August 12, 1944: Last known photograph of Joseph P. Kennedy Jr. prior to death in plane explosion

The following events occurred in August 1944:

==August 1, 1944 (Tuesday)==
- The Polish resistance Home Army began the Warsaw Uprising against Nazi occupation forces.
- The Battle of Tinian ended in American victory.
- The Philadelphia transit strike began.
- Sergio Osmeña became 4th President of the Philippines.
- Scientists in the United Kingdom said that DDT had been found to act as an anti-malarial insecticide.
- The biographical film Wilson starring Alexander Knox as the 28th President of the United States Woodrow Wilson was released.
- Anne Frank makes her last diary entry.
- Born: Yury Romanenko, cosmonaut, in Orenburg Oblast, USSR
- Died: Manuel L. Quezon, 65, President of the Commonwealth of the Philippines from 1935 until his death

==August 2, 1944 (Wednesday)==
- The Germans launched 316 V-1 flying bombs at London, the highest single-day total yet. Over 100 reached the capital, hitting Tower Bridge and doing great damage to the armament factories on the outskirts.
- The primary stage of the Lublin–Brest Offensive concluded with Soviet objectives met.
- Turkey broke off diplomatic relations with Nazi Germany.
- The American destroyer escort Fiske was torpedoed and sunk in the Atlantic Ocean by German submarine U-804.
- SS authorities in Auschwitz-Birkenau murdered the last residents (just under 3,000) of the so-called Gypsy family camp.
- Born: Jim Capaldi, drummer, singer, songwriter and co-founder of the rock band Traffic, in Evesham, England (d. 2005)
- Died: Kakuji Kakuta, 53, Japanese admiral (probable suicide on Tinian)

==August 3, 1944 (Thursday)==
- The Siege of Myitkyina in Burma ended in Allied victory.
- The British destroyer Quorn was sunk off Normandy during a heavy attack by German ships and aircraft.
- The Soviet Union and Lebanon established diplomatic relations with each other.
- The Education Act 1944 received Royal Assent in the United Kingdom.

==August 4, 1944 (Friday)==
- German forces retreated from Florence after blowing up the city's medieval bridges overnight to effectively cut the city in two.

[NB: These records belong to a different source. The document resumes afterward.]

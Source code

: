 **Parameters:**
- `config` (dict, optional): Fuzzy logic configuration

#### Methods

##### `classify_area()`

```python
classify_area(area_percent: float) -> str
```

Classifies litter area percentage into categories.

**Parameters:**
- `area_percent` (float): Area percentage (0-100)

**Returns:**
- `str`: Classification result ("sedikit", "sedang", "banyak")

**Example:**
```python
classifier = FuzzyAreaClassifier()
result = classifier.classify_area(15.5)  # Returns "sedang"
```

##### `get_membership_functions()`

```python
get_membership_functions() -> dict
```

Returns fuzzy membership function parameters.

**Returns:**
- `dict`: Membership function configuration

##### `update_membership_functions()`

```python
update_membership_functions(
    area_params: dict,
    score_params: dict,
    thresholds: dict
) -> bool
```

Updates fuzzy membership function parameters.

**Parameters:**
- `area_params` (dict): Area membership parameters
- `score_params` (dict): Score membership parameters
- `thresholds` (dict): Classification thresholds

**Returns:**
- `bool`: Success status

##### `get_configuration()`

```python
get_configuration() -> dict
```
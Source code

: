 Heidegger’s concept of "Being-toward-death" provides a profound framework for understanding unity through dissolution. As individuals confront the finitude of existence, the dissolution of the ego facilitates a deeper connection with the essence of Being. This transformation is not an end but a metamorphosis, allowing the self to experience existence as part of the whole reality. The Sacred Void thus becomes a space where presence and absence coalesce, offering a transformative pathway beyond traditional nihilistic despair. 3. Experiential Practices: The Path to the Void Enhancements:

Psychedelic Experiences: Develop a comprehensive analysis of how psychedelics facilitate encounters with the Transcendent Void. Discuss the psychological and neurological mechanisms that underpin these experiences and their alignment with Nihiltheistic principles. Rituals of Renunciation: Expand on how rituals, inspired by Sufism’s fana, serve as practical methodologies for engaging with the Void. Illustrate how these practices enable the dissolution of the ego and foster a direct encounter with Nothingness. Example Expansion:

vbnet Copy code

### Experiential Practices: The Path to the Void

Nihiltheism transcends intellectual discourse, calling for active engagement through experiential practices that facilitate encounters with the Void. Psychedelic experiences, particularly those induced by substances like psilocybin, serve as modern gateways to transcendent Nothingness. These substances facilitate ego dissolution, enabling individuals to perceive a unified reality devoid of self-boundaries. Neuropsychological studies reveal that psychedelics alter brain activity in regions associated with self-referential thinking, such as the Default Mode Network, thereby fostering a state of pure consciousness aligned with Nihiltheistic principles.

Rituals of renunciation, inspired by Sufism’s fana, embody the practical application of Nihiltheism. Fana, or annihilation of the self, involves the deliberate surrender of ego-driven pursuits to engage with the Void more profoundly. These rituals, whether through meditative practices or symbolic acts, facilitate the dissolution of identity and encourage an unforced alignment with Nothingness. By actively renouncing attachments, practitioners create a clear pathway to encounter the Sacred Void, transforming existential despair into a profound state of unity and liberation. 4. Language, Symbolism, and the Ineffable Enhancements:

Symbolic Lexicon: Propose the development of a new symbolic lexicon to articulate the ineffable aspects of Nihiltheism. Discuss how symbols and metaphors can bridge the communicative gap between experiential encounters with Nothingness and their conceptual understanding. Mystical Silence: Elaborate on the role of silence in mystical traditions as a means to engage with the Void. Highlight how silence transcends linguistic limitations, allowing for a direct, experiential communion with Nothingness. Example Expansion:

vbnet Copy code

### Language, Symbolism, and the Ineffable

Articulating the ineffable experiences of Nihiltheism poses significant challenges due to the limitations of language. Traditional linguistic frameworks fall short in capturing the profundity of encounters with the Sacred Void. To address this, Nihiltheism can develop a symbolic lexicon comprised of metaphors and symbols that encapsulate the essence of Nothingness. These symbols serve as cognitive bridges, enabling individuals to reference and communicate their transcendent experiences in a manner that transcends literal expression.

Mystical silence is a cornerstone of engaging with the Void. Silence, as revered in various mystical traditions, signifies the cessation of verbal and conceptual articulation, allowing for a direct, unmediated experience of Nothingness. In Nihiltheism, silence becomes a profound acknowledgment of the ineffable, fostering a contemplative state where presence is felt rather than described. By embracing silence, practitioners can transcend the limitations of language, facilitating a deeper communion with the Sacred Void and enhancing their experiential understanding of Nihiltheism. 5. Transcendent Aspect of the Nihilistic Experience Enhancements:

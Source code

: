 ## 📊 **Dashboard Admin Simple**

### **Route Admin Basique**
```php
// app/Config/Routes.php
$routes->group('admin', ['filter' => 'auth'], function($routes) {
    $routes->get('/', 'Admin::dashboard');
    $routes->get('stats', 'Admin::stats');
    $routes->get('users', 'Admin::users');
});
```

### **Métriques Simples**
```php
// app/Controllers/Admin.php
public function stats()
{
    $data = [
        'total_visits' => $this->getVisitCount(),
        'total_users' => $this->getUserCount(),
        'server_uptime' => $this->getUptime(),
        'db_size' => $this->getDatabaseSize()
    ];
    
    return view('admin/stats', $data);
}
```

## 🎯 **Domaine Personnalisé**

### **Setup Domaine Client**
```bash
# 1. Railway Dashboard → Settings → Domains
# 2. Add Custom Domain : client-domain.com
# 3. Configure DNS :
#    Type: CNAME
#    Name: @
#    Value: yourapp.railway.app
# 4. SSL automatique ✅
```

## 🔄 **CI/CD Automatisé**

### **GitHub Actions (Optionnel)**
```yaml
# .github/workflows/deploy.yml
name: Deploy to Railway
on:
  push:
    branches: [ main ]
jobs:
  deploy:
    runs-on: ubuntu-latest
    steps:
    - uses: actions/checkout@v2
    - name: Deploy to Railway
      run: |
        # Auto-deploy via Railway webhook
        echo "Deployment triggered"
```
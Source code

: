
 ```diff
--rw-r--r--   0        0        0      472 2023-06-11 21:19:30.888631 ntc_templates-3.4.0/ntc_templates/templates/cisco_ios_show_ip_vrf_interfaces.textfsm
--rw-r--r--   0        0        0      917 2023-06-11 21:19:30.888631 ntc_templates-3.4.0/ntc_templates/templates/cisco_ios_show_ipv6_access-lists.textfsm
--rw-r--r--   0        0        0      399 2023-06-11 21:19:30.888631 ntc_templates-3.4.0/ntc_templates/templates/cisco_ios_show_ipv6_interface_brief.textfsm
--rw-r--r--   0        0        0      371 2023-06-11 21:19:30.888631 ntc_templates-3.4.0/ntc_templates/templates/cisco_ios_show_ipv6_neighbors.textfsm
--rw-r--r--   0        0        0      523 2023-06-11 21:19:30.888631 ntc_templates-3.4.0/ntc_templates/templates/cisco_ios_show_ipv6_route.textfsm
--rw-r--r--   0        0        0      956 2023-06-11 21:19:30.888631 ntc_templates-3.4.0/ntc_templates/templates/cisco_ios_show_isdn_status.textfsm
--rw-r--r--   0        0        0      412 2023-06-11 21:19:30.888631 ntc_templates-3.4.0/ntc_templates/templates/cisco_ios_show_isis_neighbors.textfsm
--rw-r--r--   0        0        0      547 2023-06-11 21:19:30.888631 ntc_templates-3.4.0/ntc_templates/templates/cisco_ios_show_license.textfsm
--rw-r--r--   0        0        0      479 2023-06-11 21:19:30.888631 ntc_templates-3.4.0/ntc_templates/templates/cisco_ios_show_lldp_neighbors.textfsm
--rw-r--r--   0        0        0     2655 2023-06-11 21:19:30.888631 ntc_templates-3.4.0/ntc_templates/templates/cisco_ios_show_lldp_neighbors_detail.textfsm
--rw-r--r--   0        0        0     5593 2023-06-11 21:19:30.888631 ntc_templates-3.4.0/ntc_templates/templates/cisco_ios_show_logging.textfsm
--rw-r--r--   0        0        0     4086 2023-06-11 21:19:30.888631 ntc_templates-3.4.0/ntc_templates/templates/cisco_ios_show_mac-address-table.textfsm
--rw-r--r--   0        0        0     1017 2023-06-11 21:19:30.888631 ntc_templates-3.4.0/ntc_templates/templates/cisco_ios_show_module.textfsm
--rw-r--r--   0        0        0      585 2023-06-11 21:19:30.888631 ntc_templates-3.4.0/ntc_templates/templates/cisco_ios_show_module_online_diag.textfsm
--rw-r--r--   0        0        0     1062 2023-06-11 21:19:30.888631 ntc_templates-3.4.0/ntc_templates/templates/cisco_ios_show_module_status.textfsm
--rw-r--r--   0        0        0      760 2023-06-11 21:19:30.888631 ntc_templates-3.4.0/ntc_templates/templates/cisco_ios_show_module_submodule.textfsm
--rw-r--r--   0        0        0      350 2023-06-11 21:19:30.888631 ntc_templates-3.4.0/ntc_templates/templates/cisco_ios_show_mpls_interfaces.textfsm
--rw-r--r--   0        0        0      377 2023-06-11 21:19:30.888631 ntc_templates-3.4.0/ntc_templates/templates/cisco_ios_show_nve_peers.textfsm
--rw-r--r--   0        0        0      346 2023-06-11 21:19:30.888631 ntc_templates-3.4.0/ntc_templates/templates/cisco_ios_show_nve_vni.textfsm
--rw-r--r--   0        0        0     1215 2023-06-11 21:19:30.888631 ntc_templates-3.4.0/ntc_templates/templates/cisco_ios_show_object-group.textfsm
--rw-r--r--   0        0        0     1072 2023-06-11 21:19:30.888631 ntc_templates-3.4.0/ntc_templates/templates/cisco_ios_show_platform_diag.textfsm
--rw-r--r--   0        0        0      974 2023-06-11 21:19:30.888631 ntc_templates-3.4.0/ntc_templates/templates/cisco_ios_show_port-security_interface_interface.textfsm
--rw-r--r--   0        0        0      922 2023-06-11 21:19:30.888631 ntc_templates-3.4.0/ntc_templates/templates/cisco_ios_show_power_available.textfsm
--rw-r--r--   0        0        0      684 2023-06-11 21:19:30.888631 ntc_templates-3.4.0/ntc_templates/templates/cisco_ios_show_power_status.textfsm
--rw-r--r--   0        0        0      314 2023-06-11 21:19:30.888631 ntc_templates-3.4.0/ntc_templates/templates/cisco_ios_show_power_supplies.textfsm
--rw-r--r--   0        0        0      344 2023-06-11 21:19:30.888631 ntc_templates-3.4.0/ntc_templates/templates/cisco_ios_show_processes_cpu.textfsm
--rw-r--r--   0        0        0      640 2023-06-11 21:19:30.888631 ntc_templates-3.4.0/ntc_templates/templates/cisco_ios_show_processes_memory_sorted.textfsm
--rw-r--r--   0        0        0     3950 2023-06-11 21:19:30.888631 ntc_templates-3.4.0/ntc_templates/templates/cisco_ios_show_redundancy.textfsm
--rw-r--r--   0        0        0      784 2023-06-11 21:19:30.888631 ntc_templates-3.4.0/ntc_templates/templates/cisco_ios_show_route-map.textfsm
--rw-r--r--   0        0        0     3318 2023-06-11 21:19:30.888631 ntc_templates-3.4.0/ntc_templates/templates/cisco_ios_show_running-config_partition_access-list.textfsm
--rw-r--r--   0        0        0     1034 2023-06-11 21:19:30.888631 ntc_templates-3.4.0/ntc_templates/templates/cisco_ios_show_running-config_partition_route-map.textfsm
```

Only the Ponte Vecchio was spared.
- Carl Gustaf Emil Mannerheim became 6th President of Finland after Risto Ryti resigned.
- German submarine U-671 was sunk by British warships in the English Channel.
- The Japanese destroyer Matsu was shelled and sunk northwest of Chichijima by American warships.
- In Amsterdam, Anne Frank, her family and the others hiding in the Secret Annex at Prisengracht 263 were discovered and arrested.
- Born:
  - Jonas Falk, actor, in Örgryte, Sweden (d. 2010)
  - Richard Belzer, stand-up comedian and actor, in Bridgeport, Connecticut (d. 2023)
  - William Frankfather, actor, in Kermit, Texas (d. 1998)
  - Orhan Gencebay, musician, in Samsun, Turkey
- Died: Krzysztof Kamil Baczyński, 23, Polish poet and Home Army soldier (killed in action)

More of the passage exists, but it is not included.